私を‘ヨシコさん’と呼んでいた人たちが私に会いたい理由がないでしょ?
「リョウコちゃん、1回だけ来てみない?」
「…ごめんね、恵麻ちゃん……」
「私が企画に入った時に参加者が多いと嬉しいな」
「だからって無理強いするもんじゃないだろ」
颯ちゃんが言うと、恵麻ちゃんは可哀想なほどしょんぼりとしてしまった。
「リョウコ、これオーケー。

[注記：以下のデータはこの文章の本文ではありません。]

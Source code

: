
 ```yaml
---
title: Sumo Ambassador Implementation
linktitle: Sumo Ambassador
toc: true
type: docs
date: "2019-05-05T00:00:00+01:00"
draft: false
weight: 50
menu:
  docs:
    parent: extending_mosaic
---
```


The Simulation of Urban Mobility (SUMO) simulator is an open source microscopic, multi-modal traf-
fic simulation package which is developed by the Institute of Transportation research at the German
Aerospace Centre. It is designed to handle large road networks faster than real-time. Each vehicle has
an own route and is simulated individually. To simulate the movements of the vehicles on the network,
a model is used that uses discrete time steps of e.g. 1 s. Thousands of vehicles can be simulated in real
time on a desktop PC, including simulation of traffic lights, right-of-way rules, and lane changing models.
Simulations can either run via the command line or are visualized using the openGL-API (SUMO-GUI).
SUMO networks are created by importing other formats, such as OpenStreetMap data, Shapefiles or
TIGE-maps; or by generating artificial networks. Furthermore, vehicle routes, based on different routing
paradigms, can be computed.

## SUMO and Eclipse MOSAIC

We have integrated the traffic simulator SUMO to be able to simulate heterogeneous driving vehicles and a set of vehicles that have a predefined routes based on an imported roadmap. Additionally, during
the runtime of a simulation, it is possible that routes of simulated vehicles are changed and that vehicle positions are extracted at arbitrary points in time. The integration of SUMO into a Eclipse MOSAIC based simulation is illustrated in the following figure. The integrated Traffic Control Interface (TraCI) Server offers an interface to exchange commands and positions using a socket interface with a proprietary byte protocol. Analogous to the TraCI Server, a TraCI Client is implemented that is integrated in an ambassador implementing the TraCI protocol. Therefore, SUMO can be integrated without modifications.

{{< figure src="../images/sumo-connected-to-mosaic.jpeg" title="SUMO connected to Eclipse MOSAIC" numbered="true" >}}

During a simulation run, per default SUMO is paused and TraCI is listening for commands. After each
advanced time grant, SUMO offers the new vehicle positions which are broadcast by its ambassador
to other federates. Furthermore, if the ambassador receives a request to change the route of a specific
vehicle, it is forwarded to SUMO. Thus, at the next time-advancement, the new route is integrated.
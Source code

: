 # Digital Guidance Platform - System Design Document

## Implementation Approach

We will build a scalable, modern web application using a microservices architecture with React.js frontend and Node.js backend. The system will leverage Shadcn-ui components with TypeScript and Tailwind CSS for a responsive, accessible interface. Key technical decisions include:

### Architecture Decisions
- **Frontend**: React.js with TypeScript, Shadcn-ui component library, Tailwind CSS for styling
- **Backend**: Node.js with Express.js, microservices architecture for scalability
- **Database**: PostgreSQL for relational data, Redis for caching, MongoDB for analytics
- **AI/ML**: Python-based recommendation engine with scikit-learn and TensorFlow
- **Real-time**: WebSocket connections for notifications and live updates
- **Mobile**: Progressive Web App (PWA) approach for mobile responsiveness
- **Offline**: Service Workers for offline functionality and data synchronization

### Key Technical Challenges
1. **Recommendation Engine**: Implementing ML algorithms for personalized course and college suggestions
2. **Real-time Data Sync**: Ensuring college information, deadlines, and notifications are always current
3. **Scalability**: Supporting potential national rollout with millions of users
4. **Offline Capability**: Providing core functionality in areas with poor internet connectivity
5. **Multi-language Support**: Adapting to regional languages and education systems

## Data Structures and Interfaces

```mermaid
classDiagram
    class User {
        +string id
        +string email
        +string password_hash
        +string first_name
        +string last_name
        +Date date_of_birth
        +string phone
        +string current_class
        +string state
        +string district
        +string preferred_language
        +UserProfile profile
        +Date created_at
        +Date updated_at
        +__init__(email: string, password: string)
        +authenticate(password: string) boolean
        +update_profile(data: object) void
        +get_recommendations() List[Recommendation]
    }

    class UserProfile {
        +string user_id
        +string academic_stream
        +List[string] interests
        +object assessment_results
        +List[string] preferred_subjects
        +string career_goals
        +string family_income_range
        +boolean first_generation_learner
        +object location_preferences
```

乗って帰っていいぞ」
「ありがとう、佳ちゃん」
表に出してくれた自転車で帰ろうとすると
「久しぶりに一緒に帰ろう、リョウコちゃん」
恵麻ちゃんがそう言うので、自転車を押して一緒に家へ向かう。
「恵麻ちゃん、今お仕事の帰り?」
「ううん。仕事はね、夏のボーナスが出た時に辞めちゃった。半年も働いてないからほんの少しだったけどボーナスまでは頑張ったの」
「そう……嫌なことか、何かあった?」
「女の先輩がいじわるだったの。きっと男の先輩たちがみんな私に優しかったから、私にだけ厳しくしたの」
「…そっか……可愛い恵麻ちゃんならではの悩みかな」
「うふふ、そうかなぁ…だから同窓会、たくさんの友達が集まると嬉しいな。リョウコちゃんお願い、来てっ」
両手を合わせて頼まれて断れたためしがない……
‘当番かわって’
‘宿題見せて’
‘教科書貸して’
……こうして恵麻ちゃんのお願いを聞き入れ、私は同窓会へ行くことになった。